Longhitano Yaroslava, Racca Fabrizio, Zanza Christian, Muncinelli Marina, Guagliano Alberto, Peretti Elisa, Minerba Anna Chiara, Mari Marta, Boverio Riccardo, Salio Mario, Chichino Guido, Franceschi Francesco, Piccioni Andrea, Abenavoli Ludovico, Salvini Mauro, Artico Marco
Department of Anesthesiology and Critical Care Medicine, Azienda Ospedaliera SS. Antonio e Biagio e Cesare Arrigo, 15121 Alessandria, Italy.
Department of Anesthesia, Critical Care and Emergency Medicine, Pietro and Michele Ferrero Hospital, 12051 Verduno-Alba, Italy.
Biology (Basel). 2020 Sep 24;9(10):310. doi: 10.3390/biology9100310.
The purpose of this study is to assess thrombotic risk in CoViD-19/pneumonia patients with acute respiratory failure and to compare populations treated with three different antithrombotic prophylaxis protocols. The primary outcome is to analyze the prevalence of thrombotic events in hospitalized patients, while the secondary outcome is to analyze the correlation between different anticoagulation targets with thrombotic events. All patients referred to our hospital for acute respiratory failure due to COVID-19 pneumonia between 18 and 31 May 2020 were included. Seventy-four patients were enrolled (44 men and 30 women, average age 68.6). Diagnosis of venous thromboembolism was made in 21 cases (28.4%) and thrombotic events were associated with positive pressure ventilation support ( = 0.024) and hospitalization in ICU ( < 0.0001). These patients presented higher levels of D-dimer ( < 0.0001) and their hospital length of stay was >16 days longer. Forty-seven out of 74 patients (63.5%) received intermediate or therapeutic dose of anticoagulation, while twenty-seven patients (34.5%) received standard antithrombotic prophylaxis. The analysis showed that an intermediate or therapeutic dose of anticoagulation did not decrease the prevalence of thrombotic events. On the other hand, six patients reported severe hemorrhagic complications. Despite intermediate or therapeutic-dose of anticoagulation, a high number of patients with acute respiratory failure secondary to COVID-19 developed thrombotic complications.
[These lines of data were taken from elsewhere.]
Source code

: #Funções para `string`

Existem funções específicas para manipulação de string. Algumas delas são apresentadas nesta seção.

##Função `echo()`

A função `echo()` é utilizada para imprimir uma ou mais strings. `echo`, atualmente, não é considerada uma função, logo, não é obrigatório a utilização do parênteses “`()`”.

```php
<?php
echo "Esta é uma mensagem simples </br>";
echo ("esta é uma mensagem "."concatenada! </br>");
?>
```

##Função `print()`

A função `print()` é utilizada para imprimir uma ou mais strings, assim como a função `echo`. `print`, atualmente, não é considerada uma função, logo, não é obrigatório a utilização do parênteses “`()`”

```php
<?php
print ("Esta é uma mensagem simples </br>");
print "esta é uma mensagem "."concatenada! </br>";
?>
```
本研究的目的是评估患有急性呼吸衰竭的新冠病毒感染/肺炎患者的血栓形成风险,并比较接受三种不同抗血栓预防方案治疗的人群。主要结局是分析住院患者血栓形成事件的发生率,次要结局是分析不同抗凝目标与血栓形成事件之间的相关性。纳入了2020年5月18日至31日期间因新冠病毒肺炎导致急性呼吸衰竭转诊至我院的所有患者。共纳入74例患者(44例男性和30例女性,平均年龄68.6岁)。21例(28.4%)诊断为静脉血栓栓塞,血栓形成事件与正压通气支持相关(P = 0.024),与入住重症监护病房相关(P < 0.0001)。这些患者的D - 二聚体水平更高(P < 0.0001),住院时间延长超过16天。74例患者中有47例(63.5%)接受了中等剂量或治疗剂量的抗凝治疗,27例患者(34.5%)接受了标准抗血栓预防治疗。分析表明,中等剂量或治疗剂量的抗凝治疗并未降低血栓形成事件的发生率。另一方面,有6例患者报告了严重出血并发症。尽管进行了中等剂量或治疗剂量的抗凝治疗,但大量新冠病毒感染继发急性呼吸衰竭的患者仍发生了血栓形成并发症。